Son entrenadas por ... uhm... una rata enfundada en un kimono. Lo que faltaba.
Otro inocente animalito víctima de los descuidos y desmanes de un puñado de
científicos poco preocupados por el Medio Ambiente, y que, no recuerdo muy bien
cómo, acaba sabiendo mogollón de artes marciales. No sé si es que era la
mascota de algún chino furibundo experto en partir bloques de hormigón con la
rabadilla, o se pasó varios años viendo películas de Jackie Chan mientras
correteaba en el interior de alguna rueda gigante, para ir cogiendo una miaja de
forma física.
El caso es que Splinter (que así se llama el honorable y profundamente sabio
roedor nuclearmente inestable), por si fuera poco, demuestra una sorprendente
sensibilidad artística (al menos, es sorprendente para tratarse de una rata...
aunque lleve kimono) al bautizar a sus ahijados acorazados con nombres de
pintores italianos (¿por qué italianos? Es sólo curiosidad, vaya...):
Donatello, Michel Angelo, Leonardo y ... erm... y... ¿Boticelli? Estee... uhm...
bueno, y otro más. Desde entonces, los chavalines norteamericanos ya saben que
esos nombres son los de cuatro tortugas radiactivas armadas hasta los dientes.
¿La Capilla Sixtina? Sí, sí... la pintaron a golpe de nunchako.
Los años pasan y, recluidos en las cloacas y alimentándose a base de pizza, las Tortugas Ninja (o las "Tortugas Héroe", en la versión
aprobada por su Graciosísima y Escuadrúpeda Majestad) llegan a convertirse en
auténticas máquinas de lucha oriental.
Se las apañan para defender la justicia y el bien sin que la Humanidad sepa de
su existencia y sin despertar la curiosidad de alguna pandilla de aviesos
biólogos que, escalpelo en mano, no tardarían en diseccionarlas, gracias a su
amistad con la única persona que les ha visto y les conoce: una maciza
reportera llamada April O'Neal.
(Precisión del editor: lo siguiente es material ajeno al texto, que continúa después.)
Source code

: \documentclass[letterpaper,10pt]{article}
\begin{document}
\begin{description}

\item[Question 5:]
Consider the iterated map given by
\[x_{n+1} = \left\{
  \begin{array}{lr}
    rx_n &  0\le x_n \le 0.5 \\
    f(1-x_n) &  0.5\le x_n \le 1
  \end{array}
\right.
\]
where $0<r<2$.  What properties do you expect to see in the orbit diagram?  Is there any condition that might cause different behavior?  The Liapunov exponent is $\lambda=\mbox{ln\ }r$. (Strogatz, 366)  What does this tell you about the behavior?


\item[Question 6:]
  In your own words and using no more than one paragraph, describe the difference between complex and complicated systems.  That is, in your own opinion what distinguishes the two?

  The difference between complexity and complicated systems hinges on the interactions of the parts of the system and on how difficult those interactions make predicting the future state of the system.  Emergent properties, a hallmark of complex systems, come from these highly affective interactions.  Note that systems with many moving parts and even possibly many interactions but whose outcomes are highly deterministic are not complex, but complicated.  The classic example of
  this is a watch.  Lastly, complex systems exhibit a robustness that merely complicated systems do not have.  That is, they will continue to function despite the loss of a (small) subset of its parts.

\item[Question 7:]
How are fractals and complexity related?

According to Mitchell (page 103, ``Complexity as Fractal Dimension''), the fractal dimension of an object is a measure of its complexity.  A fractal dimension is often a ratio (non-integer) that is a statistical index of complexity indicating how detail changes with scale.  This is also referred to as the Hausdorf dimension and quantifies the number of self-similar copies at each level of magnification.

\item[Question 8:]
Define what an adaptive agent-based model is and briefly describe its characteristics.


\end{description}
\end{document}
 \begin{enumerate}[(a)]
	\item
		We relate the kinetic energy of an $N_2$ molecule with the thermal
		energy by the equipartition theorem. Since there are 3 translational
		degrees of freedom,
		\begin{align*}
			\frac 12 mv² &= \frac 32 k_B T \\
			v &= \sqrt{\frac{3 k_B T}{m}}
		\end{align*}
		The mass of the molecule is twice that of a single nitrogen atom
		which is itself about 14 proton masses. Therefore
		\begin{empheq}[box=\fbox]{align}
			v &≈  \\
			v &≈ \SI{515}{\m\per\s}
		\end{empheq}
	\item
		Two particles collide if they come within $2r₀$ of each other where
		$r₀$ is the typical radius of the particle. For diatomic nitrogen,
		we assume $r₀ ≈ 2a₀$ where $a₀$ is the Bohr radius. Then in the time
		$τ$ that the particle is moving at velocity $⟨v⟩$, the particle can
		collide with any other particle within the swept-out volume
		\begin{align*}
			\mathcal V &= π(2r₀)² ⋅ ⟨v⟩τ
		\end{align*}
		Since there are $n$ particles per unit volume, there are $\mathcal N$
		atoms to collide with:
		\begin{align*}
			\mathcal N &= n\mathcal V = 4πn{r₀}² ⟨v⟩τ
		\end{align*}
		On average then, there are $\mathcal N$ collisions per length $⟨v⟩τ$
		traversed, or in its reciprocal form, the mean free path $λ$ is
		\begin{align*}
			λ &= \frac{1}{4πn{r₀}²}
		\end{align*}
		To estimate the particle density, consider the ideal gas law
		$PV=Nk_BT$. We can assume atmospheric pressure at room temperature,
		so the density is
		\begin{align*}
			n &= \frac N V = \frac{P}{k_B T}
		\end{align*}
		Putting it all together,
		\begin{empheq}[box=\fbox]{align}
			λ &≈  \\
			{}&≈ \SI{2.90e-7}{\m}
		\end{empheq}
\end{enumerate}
Nada mejor, para evitar que la prensa diga
según qué cosas de ti que... tener enchufe con ella (con la prensa, digo).
Pues, no podía ser menos, a April le falta tiempo para dejarse secuestrar por las hordas androides del malvadísimo Shredder, una especie de Señor de la Guerra tarao y anacrónico con unos impulsos megalomaníacos bastante preocupantes. La retienen en un despacho de un edificio de oficinas envuelto en llamas, así que ahí entramos nosotros, embutiéndonos en el caparazón de una de las abominaciones mutantes, y esgrimiendo una de sus armas personalizadas, para repartir guantadas a todo el que se interponga entre nosotros y la chavala.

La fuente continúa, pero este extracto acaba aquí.